Furthermore, now that I’ve had this joyous introduction with 4, I think I can better explain what went wrong in Rev and 3.  I mean, I’d finished the first three games pretty thoroughly and probably sunk at least 100 hours of playtime over the course of that trilogy, and so I considered myself a pretty hard-core AC fan; but man, Rev and AC3 immediately rubbed me the wrong way, and I never thought I’d go back after feeling so personally affronted.
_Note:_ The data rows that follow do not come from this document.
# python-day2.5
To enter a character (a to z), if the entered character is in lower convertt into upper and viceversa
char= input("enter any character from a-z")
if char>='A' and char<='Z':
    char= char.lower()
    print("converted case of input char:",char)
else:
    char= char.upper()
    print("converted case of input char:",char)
Basically, the problems with Revolutions were two-fold.  First, there was far too much tutorializing in the early going.  Again, remember that I’d already played the first 3 games and knew them inside and out – I didn’t need to be interrupted every 30 seconds to tell me how to jump or climb or unsheathe a sword.  And it didn’t help that the controls – in Revolutions, at least – didn’t feel right.

But on top of that, there were all these brand-new systems on top of the old ones; I’d just barely finish learning one new thing and the game would already be teaching me 3 new systems, and it became almost impossible to keep track of anything – not just the moves themselves, but the story and the characters and why the hell I was even doing what I was doing.  There was no opportunity to establish any kind of flow.  (I’ll come back to this point in a second.)

Furthermore, the animation, while still beautiful and graceful, was so heavily prioritized over everything else that I’d miss jumps that I shouldn’t have, or I’d still be leaping instead of swinging a sword.  By the time the tower defense stuff started happening in earnest, I’d all but given up.  I didn’t care anymore; I was doing these things not out of story necessity, but because the developers thought that what made Brotherhood so good was the addition of all these new features, and so they felt obligated to throw the entire kitchen sink and the pantry and the dining room table into the mix for Revelations.

The problems with AC3 are a little less complex; basically, that game was just straight-up unfinished.  I’m not sure I’ve ever encountered so many game-breaking bugs in a major console release; I got stuck in geometry more times than I can count.  To its credit, it did at least get out of its own way and let you do a bit more exploring without constantly interrupting you, and so ironically it suffered the opposite problem from Revelations – it introduced a ton of new features but didn’t explain any of them.  None of the trading or hunting stuff made any sense to me, but it also seemed clear that I’d need to get good at those elements in order to stand a fighting chance towards the end of the game; I gave up on it before I allowed myself to get that frustrated.

So the clearest difference between those two games and this new one, then, is how AC4 just kinda starts and gives you an entire island to figure things out on your own, where you can explore at your own pace, and simply learn through doing and seeing how things work in context.  Sure, there’ll be a button prompt here or there, but for the most part the game stays out of your way.

That first island is brilliant, too, because it’s really well designed; there’s tons of hidden things to find and discover, and since that’s the way I like to play, I had an absolute blast with it.  Reminded me a fair amount of Far Cry 3, actually – and I mean that in a good way, because I really enjoyed most of FC3.

As I said before, I’m playing it on my PC, and it looks absolutely beautiful.  So beautiful, in fact, that it’s the first game I’ve played on my PC where I’ve had to really turn things down and/or off in order to get a stable/playable frame rate.  And even then, on the lower settings, it still looks great – maybe not as great as I’d like in order to take screenshots, but it’s definitely nothing shabby.  (Side note – the “modern” sections of the game tend to lock up on me, though, even on those lower settings.)  Frankly, it really makes me want to either get a new graphics card or… um… get a new console.

Anyway – I’m now in Havana, having synchronized almost all the viewpoints there, and I’ve done a fair bit of exploring and random side stuff (found some buried treasure, snatched a few sea shanties and Abstergo fragments, rescued a few pirates, etc.) and now I’m on my 3rd or 4th mission.  Very much looking forward to seeing what happens next.